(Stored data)
··········

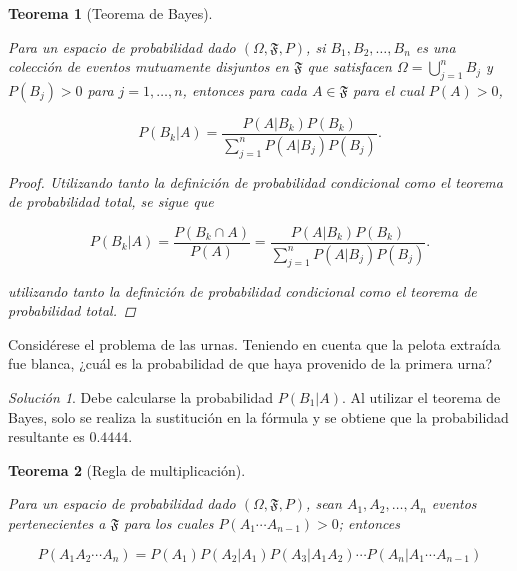 \documentclass[
  us-letterpaper,
]{scrreprt}
\theoremstyle{plain}
\newtheorem{theorem}{Teorema}[chapter]
\theoremstyle{definition}
\theoremstyle{definition}
\theoremstyle{plain}
\theoremstyle{remark}
\newtheorem*{solution}{Solución}
\begin{document}
\begin{theorem}[Teorema de
Bayes]\protect\hypertarget{thm-bayes}{}\label{thm-bayes}

Para un espacio de probabilidad dado \((\Omega, \mathfrak{F}, P)\), si
\(B_1, B_2, \ldots, B_n\) es una colección de eventos mutuamente
disjuntos en \(\mathfrak{F}\) que satisfacen
\(\Omega=\bigcup\limits_{j=1}^n B_j\) y \(P(B_j)>0\) para
\(j=1,\ldots, n\), entonces para cada \(A\in\mathfrak{F}\) para el cual
\(P(A)>0\),

\[P(B_k|A)= \frac{P(A|B_k)P(B_k)}{\sum\limits_{j=1}^n P(A|B_j)P(B_j)}.\]

\begin{proof}
Utilizando tanto la definición de probabilidad condicional como el
teorema de probabilidad total, se sigue que

\[P(B_k|A)= \frac{P(B_k\cap A)}{P(A)}=\frac{P(A|B_k)P(B_k)}{\sum\limits_{j=1}^n P(A|B_j)P(B_j)}.\]

utilizando tanto la definición de probabilidad condicional como el
teorema de probabilidad total.
\end{proof}

\end{theorem}

\begin{tcolorbox}[enhanced jigsaw, breakable, colbacktitle=quarto-callout-caution-color!10!white, rightrule=.15mm, toptitle=1mm, colback=white, left=2mm, colframe=quarto-callout-caution-color-frame, bottomtitle=1mm, opacitybacktitle=0.6, leftrule=.75mm, arc=.35mm, title={Ejemplo (\textbf{\emph{Seleccionar una pelota de varias urnas}})}, coltitle=black, titlerule=0mm, opacityback=0, bottomrule=.15mm, toprule=.15mm]

Considérese el problema de las urnas. Teniendo en cuenta que la pelota
extraída fue blanca, ¿cuál es la probabilidad de que haya provenido de
la primera urna?

\begin{solution}
Debe calcularse la probabilidad \(P(B_1|A)\). Al utilizar el teorema de
Bayes, solo se realiza la sustitución en la fórmula y se obtiene que la
probabilidad resultante es \(0.4444\).
\end{solution}

\end{tcolorbox}

\begin{theorem}[Regla de
multiplicación]\protect\hypertarget{thm-mult}{}\label{thm-mult}

Para un espacio de probabilidad dado \((\Omega, \mathfrak{F}, P)\), sean
\(A_1, A_2, \ldots, A_n\) eventos pertenecientes a \(\mathfrak{F}\) para
los cuales \(P(A_1\cdots A_{n-1})>0\); entonces

\[P(A_1A_2\cdots A_n)= P(A_1)P(A_2|A_1)P(A_3|A_1A_2)\cdots P(A_n|A_1\cdots A_{n-1})\]

\end{theorem}
\end{document}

··········

YOUR TASK: Scanning the data above, copy out every line where "entonces" is found.

ANSWER TO THIS TASK:
\(j=1,\ldots, n\), entonces para cada \(A\in\mathfrak{F}\) para el cual
los cuales \(P(A_1\cdots A_{n-1})>0\); entonces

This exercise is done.